Friday, June 27, 2008

in which i bike to work, and consider what it means to be "green."

well, i am back on the bike this week. i kicked off the bike to work revival about 2 weeks ago, but due to many interferences (illness, laziness, stupidity) i only rode in once each week. but this week! oh this week was different. i rode my bike in THREE TIMES - count 'em, three times! monday, wednesday and today. i hope that soon i will be in good enough shape to ride in everyday! i know, i know, that sounds awfully ambitious. and maybe it is. but it feels nice to say it.

already i can tell that my legs are on their way to getting rock hard and toned again. a welcome change after a long winter of sudden flabbiness. but, then again, my legs are always the first to show any reaction to exercise. one lap around the track and they start to wither away. which bugs the hell out of me, because my legs can often border on chicken-y looking and bony. they don't need to shrink much, let me tell you. just firm up. i mean, i can hardly keep knee socks up at my knees and those sexy knee-high boots? they either slump down and bag at the ankles or my bony shins bang around inside them like bell-clappers. but my doughy gut? i could jog all day, everyday, on a treadmill and i would still have a squidgy belly. even when i ran 4 days a week, training for races, i still had a mild gut. oh well. a body is a body is a body, i suppose. you can only do so much with the one you are dealt. but dang! it gets me mad.

i feel pretty good about biking in. i feel "green" about it. i bought the bike used, which kept a bike out of the landfill. i save on gas, too. driving to work, i went through a full tank about every 2 weeks. that's about $25 a week. i betcha i can double that by commuting 3 days a week.

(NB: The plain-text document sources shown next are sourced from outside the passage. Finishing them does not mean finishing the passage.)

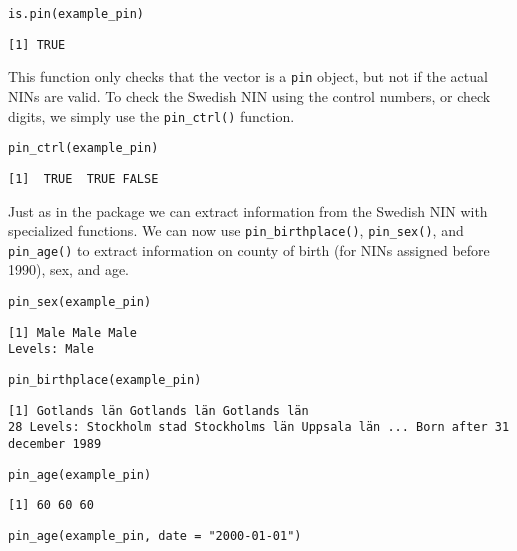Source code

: \begin{verbatim}
is.pin(example_pin)
\end{verbatim}

\begin{verbatim}
[1] TRUE
\end{verbatim}

This function only checks that the vector is a \texttt{pin} object, but not if the actual NINs are valid. To check the Swedish NIN using the control numbers, or check digits, we simply use the \texttt{pin\_ctrl()} function.

\begin{verbatim}
pin_ctrl(example_pin)
\end{verbatim}

\begin{verbatim}
[1]  TRUE  TRUE FALSE
\end{verbatim}

Just as in the  package we can extract information from the Swedish NIN with specialized functions. We can now use \texttt{pin\_birthplace()}, \texttt{pin\_sex()}, and \texttt{pin\_age()} to extract information on county of birth (for NINs assigned before 1990), sex, and age.

\begin{verbatim}
pin_sex(example_pin)
\end{verbatim}

\begin{verbatim}
[1] Male Male Male
Levels: Male
\end{verbatim}

\begin{verbatim}
pin_birthplace(example_pin)
\end{verbatim}

\begin{verbatim}
[1] Gotlands län Gotlands län Gotlands län
28 Levels: Stockholm stad Stockholms län Uppsala län ... Born after 31 december 1989
\end{verbatim}

\begin{verbatim}
pin_age(example_pin)
\end{verbatim}

\begin{verbatim}
[1] 60 60 60
\end{verbatim}

\begin{verbatim}
pin_age(example_pin, date = "2000-01-01")
\end{verbatim}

but i can't lie to you. that's not why i bought the bike. two motivators fuel most of my actions in life:

1) first and foremost, i am CHEAP. some might say frugal, but i think sometime i am just mostly cheap. i might have some money in my pocket, but i get a sick feeling in my stomach at the thought of shelling out for something expensive. sure, i fritter away money all. the. time. but i like to get a big bang for my buck. if i am going to drop $200 on clothes, i'd rather do it at marshalls or value village and get 17 groaning sacks of things instead of a few well-chosen pieces to last a lifetime. i am too fickle for lifetime fashion. so when it came to getting a bike, i could have spent $400 at the bike shop and got a really nice new bike. or! i could spend $170 and get a neat, unique bike that i absolutely adore. i've always been a bargain-hunter. i live for the challenge. for a time after college, with my first paychecks burning in my greedy paws, i started to drift away from the hunt. but grad school quickly slapped me awake and rekindled the cheapskate within. and it's back to stay, i'm afraid.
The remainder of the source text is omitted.